Student Loans Without Cosigner

We are well aware that attending college will be one of the largest expenses you can expect during your lifetime. There have been numerous statistics produced by various educational bodies and these show that an average student attending a four-year institution can expect to pay at least $10,000-$15,000, and up to as much as $100,000-$200,000. The price will typically reflect the subject of study and location of the college.

With education costing so much, and the fact that the vast majority of students have no credit background or viable income, is it possible to obtain a guaranteed student loan without a cosigner?

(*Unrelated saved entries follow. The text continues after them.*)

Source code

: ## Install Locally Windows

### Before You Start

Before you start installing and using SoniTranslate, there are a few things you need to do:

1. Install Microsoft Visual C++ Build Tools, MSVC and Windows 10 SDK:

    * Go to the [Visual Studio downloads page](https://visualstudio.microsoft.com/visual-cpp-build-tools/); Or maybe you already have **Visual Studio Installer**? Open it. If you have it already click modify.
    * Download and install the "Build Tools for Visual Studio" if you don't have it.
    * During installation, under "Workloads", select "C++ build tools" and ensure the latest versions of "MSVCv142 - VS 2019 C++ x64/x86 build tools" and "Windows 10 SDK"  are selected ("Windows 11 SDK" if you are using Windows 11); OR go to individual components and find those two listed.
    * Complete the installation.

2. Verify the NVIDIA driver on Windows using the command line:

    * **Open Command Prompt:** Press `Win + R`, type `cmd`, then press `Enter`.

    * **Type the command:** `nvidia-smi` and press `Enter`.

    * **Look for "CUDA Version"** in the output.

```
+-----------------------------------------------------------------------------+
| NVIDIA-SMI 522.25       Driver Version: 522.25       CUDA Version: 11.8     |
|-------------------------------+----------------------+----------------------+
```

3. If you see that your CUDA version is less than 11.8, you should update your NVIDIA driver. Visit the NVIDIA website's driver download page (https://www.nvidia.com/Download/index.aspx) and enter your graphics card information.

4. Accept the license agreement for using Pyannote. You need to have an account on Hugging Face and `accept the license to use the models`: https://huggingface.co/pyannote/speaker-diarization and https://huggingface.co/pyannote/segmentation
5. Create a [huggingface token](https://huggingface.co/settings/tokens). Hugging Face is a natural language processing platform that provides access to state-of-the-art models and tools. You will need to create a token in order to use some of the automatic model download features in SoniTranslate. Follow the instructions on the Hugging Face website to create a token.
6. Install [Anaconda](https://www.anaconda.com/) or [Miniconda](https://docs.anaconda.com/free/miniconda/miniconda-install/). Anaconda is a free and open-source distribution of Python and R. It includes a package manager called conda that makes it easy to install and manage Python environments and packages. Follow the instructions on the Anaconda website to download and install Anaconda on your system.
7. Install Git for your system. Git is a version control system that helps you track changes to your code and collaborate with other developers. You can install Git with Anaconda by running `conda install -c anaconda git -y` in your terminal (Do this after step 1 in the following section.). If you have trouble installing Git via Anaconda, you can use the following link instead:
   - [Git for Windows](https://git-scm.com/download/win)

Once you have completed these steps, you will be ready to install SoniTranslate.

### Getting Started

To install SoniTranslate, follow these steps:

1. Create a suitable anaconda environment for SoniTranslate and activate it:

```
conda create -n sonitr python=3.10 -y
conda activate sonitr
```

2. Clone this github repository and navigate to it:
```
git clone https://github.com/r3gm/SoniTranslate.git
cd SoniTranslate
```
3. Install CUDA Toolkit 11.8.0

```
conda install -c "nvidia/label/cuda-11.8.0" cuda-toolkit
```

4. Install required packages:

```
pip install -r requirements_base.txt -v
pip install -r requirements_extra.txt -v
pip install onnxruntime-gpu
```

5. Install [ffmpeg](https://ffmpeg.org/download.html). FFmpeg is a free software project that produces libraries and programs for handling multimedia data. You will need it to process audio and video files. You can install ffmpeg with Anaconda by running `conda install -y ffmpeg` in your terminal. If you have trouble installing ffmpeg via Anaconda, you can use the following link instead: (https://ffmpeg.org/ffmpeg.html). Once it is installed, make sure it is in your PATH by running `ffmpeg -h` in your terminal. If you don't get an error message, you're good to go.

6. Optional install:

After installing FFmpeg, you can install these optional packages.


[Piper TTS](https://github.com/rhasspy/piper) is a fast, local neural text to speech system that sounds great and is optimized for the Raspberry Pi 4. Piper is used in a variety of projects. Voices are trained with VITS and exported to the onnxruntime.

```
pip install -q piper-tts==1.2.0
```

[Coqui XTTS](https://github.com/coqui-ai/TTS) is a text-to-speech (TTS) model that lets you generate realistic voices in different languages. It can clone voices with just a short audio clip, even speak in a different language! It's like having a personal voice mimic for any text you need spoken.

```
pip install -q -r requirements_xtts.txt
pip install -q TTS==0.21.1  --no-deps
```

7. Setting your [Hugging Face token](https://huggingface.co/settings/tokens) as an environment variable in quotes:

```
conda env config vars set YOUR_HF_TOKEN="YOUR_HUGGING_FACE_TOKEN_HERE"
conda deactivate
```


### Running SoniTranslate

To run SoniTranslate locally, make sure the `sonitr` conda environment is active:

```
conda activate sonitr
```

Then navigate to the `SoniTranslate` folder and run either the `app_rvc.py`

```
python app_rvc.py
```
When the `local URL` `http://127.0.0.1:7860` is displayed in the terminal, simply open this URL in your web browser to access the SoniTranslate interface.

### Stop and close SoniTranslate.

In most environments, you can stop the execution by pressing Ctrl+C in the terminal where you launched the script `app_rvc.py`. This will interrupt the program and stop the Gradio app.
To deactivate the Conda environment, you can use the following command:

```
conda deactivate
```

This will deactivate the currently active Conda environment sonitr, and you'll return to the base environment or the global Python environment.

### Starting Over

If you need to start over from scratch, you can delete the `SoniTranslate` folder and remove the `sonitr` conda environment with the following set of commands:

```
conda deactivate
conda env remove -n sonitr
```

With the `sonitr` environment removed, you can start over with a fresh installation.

It is very much possible, but you will need to apply for the variety of grants, scholarships and other forms of gifts and monies available to students. I would suggest that your first course of action would be to apply for the Free Application for Federal Student Aid (FAFSA). This form of student aid is specifically geared towards graduates and undergraduates who are looking to attend school half time or more.

The FAFSA will then take into consideration the information you have supplied and use a formula to calculate the expected family contribution (EFC). Based on this information it will be determined how much financial aid you are eligible for, and also what amounts will be made up from grants and scholarships, as well as the overall percentage of your education that will need to be covered by loans.

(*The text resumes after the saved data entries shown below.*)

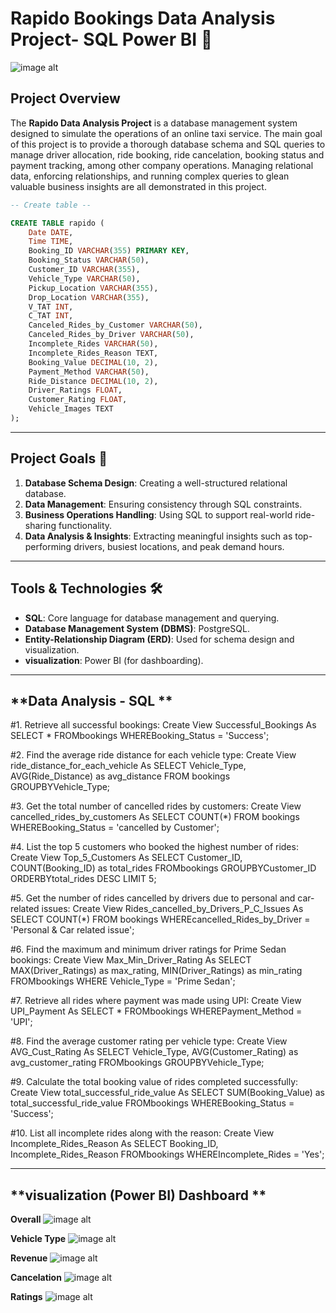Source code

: # Rapido Bookings Data Analysis Project- SQL Power BI 🚖

![image alt](https://github.com/shubhamwasnik199/Rapido_Bookings_Data_Analysis_Projects_SQL-Power_BI/blob/76a5ce468506dd19ced1da558740b9ffb91b4187/Rapido%20logo.webp)


## **Project Overview**
The **Rapido Data Analysis Project** is a database management system designed to simulate the operations of an online taxi service. The main goal of this project is to provide a thorough database schema and SQL queries to manage driver allocation, ride booking, ride cancelation, booking status and payment tracking, among other company operations. Managing relational data, enforcing relationships, and running complex queries to glean valuable business insights are all demonstrated in this project.


```sql
-- Create table --

CREATE TABLE rapido (
    Date DATE,
    Time TIME,
    Booking_ID VARCHAR(355) PRIMARY KEY,
    Booking_Status VARCHAR(50),
    Customer_ID VARCHAR(355),
    Vehicle_Type VARCHAR(50),
    Pickup_Location VARCHAR(355),
    Drop_Location VARCHAR(355),
    V_TAT INT,
    C_TAT INT,
    Canceled_Rides_by_Customer VARCHAR(50),
    Canceled_Rides_by_Driver VARCHAR(50),
    Incomplete_Rides VARCHAR(50),
    Incomplete_Rides_Reason TEXT,
    Booking_Value DECIMAL(10, 2),
    Payment_Method VARCHAR(50),
    Ride_Distance DECIMAL(10, 2),
    Driver_Ratings FLOAT,
    Customer_Rating FLOAT,
    Vehicle_Images TEXT
);

```


---

## **Project Goals 🎯**
1. **Database Schema Design**: Creating a well-structured relational database.
2. **Data Management**: Ensuring consistency through SQL constraints.
3. **Business Operations Handling**: Using SQL to support real-world ride-sharing functionality.
4. **Data Analysis & Insights**: Extracting meaningful insights such as top-performing drivers, busiest locations, and peak demand hours.

---

## **Tools & Technologies 🛠️**
- **SQL**: Core language for database management and querying.
- **Database Management System (DBMS)**: PostgreSQL.
- **Entity-Relationship Diagram (ERD)**: Used for schema design and visualization.
- **visualization**: Power BI (for dashboarding).


---

## **Data Analysis - SQL **

 #1. Retrieve all successful bookings:
 Create View Successful_Bookings As
 SELECT * FROMbookings
 WHEREBooking_Status = 'Success';
 
 #2. Find the average ride distance for each vehicle type:
 Create View ride_distance_for_each_vehicle As
 SELECT Vehicle_Type, AVG(Ride_Distance)
 as avg_distance FROM bookings
 GROUPBYVehicle_Type;
 
 #3. Get the total number of cancelled rides by customers:
 Create View cancelled_rides_by_customers As
 SELECT COUNT(*) FROM bookings
 WHEREBooking_Status = 'cancelled by Customer';
 
 #4. List the top 5 customers who booked the highest number of rides:
 Create View Top_5_Customers As
 SELECT Customer_ID, COUNT(Booking_ID) as total_rides
 FROMbookings
 GROUPBYCustomer_ID
 ORDERBYtotal_rides DESC LIMIT 5;
 
 #5. Get the number of rides cancelled by drivers due to personal and car-related issues:
 Create View Rides_cancelled_by_Drivers_P_C_Issues As
 SELECT COUNT(*) FROM bookings
 WHEREcancelled_Rides_by_Driver = 'Personal & Car related issue';
 
 #6. Find the maximum and minimum driver ratings for Prime Sedan bookings:
 Create View Max_Min_Driver_Rating As
 SELECT MAX(Driver_Ratings) as max_rating,
 MIN(Driver_Ratings) as min_rating
 FROMbookings WHERE Vehicle_Type = 'Prime Sedan';

 #7. Retrieve all rides where payment was made using UPI:
 Create View UPI_Payment As
 SELECT * FROMbookings
 WHEREPayment_Method = 'UPI';
 
 #8. Find the average customer rating per vehicle type:
 Create View AVG_Cust_Rating As
 SELECT Vehicle_Type, AVG(Customer_Rating) as avg_customer_rating
 FROMbookings
 GROUPBYVehicle_Type;
 
 #9. Calculate the total booking value of rides completed successfully:
 Create View total_successful_ride_value As
 SELECT SUM(Booking_Value) as total_successful_ride_value
 FROMbookings
 WHEREBooking_Status = 'Success';
 
 #10. List all incomplete rides along with the reason:
 Create View Incomplete_Rides_Reason As
 SELECT Booking_ID, Incomplete_Rides_Reason
 FROMbookings
 WHEREIncomplete_Rides = 'Yes';
 

---

## **visualization  (Power BI) Dashboard **

**Overall**
![image alt](https://github.com/shubhamwasnik199/Rapido_Bookings_Data_Analysis_Projects_SQL-Power_BI/blob/2cb01153924b26664f69132fd640109d2a9149d0/Overall.jpg)

**Vehicle Type**
![image alt](https://github.com/shubhamwasnik199/SQL_Project-Monday_Coffee_Expantion-Data_Analysis/blob/b9c6cbfc8d456041b85820c0a0da3063198db750/1.png)

**Revenue**
![image alt](https://github.com/shubhamwasnik199/SQL_Project-Monday_Coffee_Expantion-Data_Analysis/blob/b9c6cbfc8d456041b85820c0a0da3063198db750/1.png)

**Cancelation**
![image alt](https://github.com/shubhamwasnik199/SQL_Project-Monday_Coffee_Expantion-Data_Analysis/blob/b9c6cbfc8d456041b85820c0a0da3063198db750/1.png)

**Ratings**
![image alt](https://github.com/shubhamwasnik199/SQL_Project-Monday_Coffee_Expantion-Data_Analysis/blob/b9c6cbfc8d456041b85820c0a0da3063198db750/1.png)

The EFC will typically be based against certain financial and demographic information pertaining to your household. The other factors that will need to be considered are the size of your household, the state in which you are residing, how many members are in your household who will be attending college, and finally a list of yours and your parents assets.

The final calculation will be made by subtracting your expected family contribution from the actual cost of attendance for your chosen college. The financial aid office will then attempt to cover any remaining amounts, if there are any, by additional financial aid funding.

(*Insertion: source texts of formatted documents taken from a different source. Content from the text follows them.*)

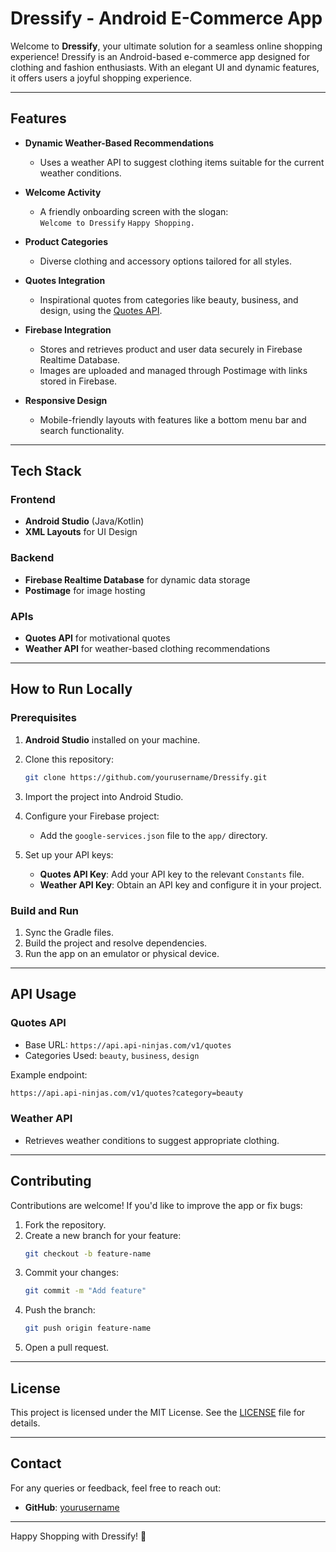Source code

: # Dressify - Android E-Commerce App

Welcome to **Dressify**, your ultimate solution for a seamless online shopping experience! Dressify is an Android-based e-commerce app designed for clothing and fashion enthusiasts. With an elegant UI and dynamic features, it offers users a joyful shopping experience.

---

## Features

- **Dynamic Weather-Based Recommendations**
  - Uses a weather API to suggest clothing items suitable for the current weather conditions.

- **Welcome Activity**
  - A friendly onboarding screen with the slogan:  
    `Welcome to Dressify`
    `Happy Shopping.`

- **Product Categories**
  - Diverse clothing and accessory options tailored for all styles.

- **Quotes Integration**
  - Inspirational quotes from categories like beauty, business, and design, using the [Quotes API](https://api.api-ninjas.com/v1/quotes).

- **Firebase Integration**
  - Stores and retrieves product and user data securely in Firebase Realtime Database.
  - Images are uploaded and managed through Postimage with links stored in Firebase.

- **Responsive Design**
  - Mobile-friendly layouts with features like a bottom menu bar and search functionality.

---

## Tech Stack

### **Frontend**
- **Android Studio** (Java/Kotlin)
- **XML Layouts** for UI Design

### **Backend**
- **Firebase Realtime Database** for dynamic data storage
- **Postimage** for image hosting

### **APIs**
- **Quotes API** for motivational quotes
- **Weather API** for weather-based clothing recommendations

---

## How to Run Locally

### Prerequisites
1. **Android Studio** installed on your machine.
2. Clone this repository:
   ```bash
   git clone https://github.com/yourusername/Dressify.git
   ```
3. Import the project into Android Studio.
4. Configure your Firebase project:
   - Add the `google-services.json` file to the `app/` directory.

5. Set up your API keys:
   - **Quotes API Key**: Add your API key to the relevant `Constants` file.
   - **Weather API Key**: Obtain an API key and configure it in your project.

### Build and Run
1. Sync the Gradle files.
2. Build the project and resolve dependencies.
3. Run the app on an emulator or physical device.

---

## API Usage

### Quotes API
- Base URL: `https://api.api-ninjas.com/v1/quotes`
- Categories Used: `beauty`, `business`, `design`

Example endpoint:
```bash
https://api.api-ninjas.com/v1/quotes?category=beauty
```

### Weather API
- Retrieves weather conditions to suggest appropriate clothing.

---
## Contributing

Contributions are welcome! If you'd like to improve the app or fix bugs:
1. Fork the repository.
2. Create a new branch for your feature:
   ```bash
   git checkout -b feature-name
   ```
3. Commit your changes:
   ```bash
   git commit -m "Add feature"
   ```
4. Push the branch:
   ```bash
   git push origin feature-name
   ```
5. Open a pull request.

---

## License

This project is licensed under the MIT License. See the [LICENSE](LICENSE) file for details.

---

## Contact

For any queries or feedback, feel free to reach out:
- **GitHub**: [yourusername](https://github.com/alshariarmithu)

---

Happy Shopping with Dressify! 🎉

The forms of funding available include:

Pell Grants – This is a type of gift aid that is made available to students you have yet to achieve a bachelor’s degree. The amount of money on offer from a Pell Grant will very much depend on your individual circumstances, as well as your tuition costs, and whether you are attending college full or part-time. On average you can expect to awarded from $200-$2,000 with a Pell Grant.

Federal Supplemental Educational Opportunity Grant (FSEOG) – This type of grant can allow you to pay for college without a cosigner, but is typically only awarded to those with an extreme or extraordinary financial requirement. The range of aid on offer will usually be the same as with a Pell Grant, and it is recommended that you apply for both anyway.

However, FSEOG’s do have one limitation, and that is the grant amount can be reduced if you have been approved to receive any other financial college aid. The same, however, cannot be said for a Pell Grant. It is also a great idea to apply for a FSEOG immediately, as many participating colleges will quickly run out of money that should be awarded with this scheme.

Work study – You may also choose to complete a federally subsidized work study program. This will allow you, as an undergraduate or graduate, to work while you are still in school. By attending a work study program it is possible to reduce the required amount of college loans.

Many students may seek jobs on campus, although it is entirely possible to work for a private non-profit organization or public state agency while you are studying at college. You will generally only be paid minimum wage and your financial award letter will state the maximum number of hours you can work.

Perkins student loan – This is a type of loan offered to students which have extremely favourable terms and low interest rates. These loans are typically offered on a first come first served basis, and you usually have up to 10 years to repay the loan. However, the loan can be completely forgiven if you work in a specific law enforcement job, you are completing military service in what is considered a hostile area, you work in a designated public or non-profit family service position, or you are employed in a specified teaching position.

Stafford loan – This is very similar to a Perkins loan, although the interest rates offered will not be as good. The loan is variable and will adjust on July 1st every year. You may be offered a subsidized Stafford loan if you qualify based on your financial needs, or an unsubdisized loan, if no financial need has been demonstrated.

A subsidized loan will need designated payments by the student six months after graduation, whereas you will need to start making payments on an unsubsidized loan from the day it is disbursed. Both loans allow a student 10 to 25 years to repay the amount borrowed.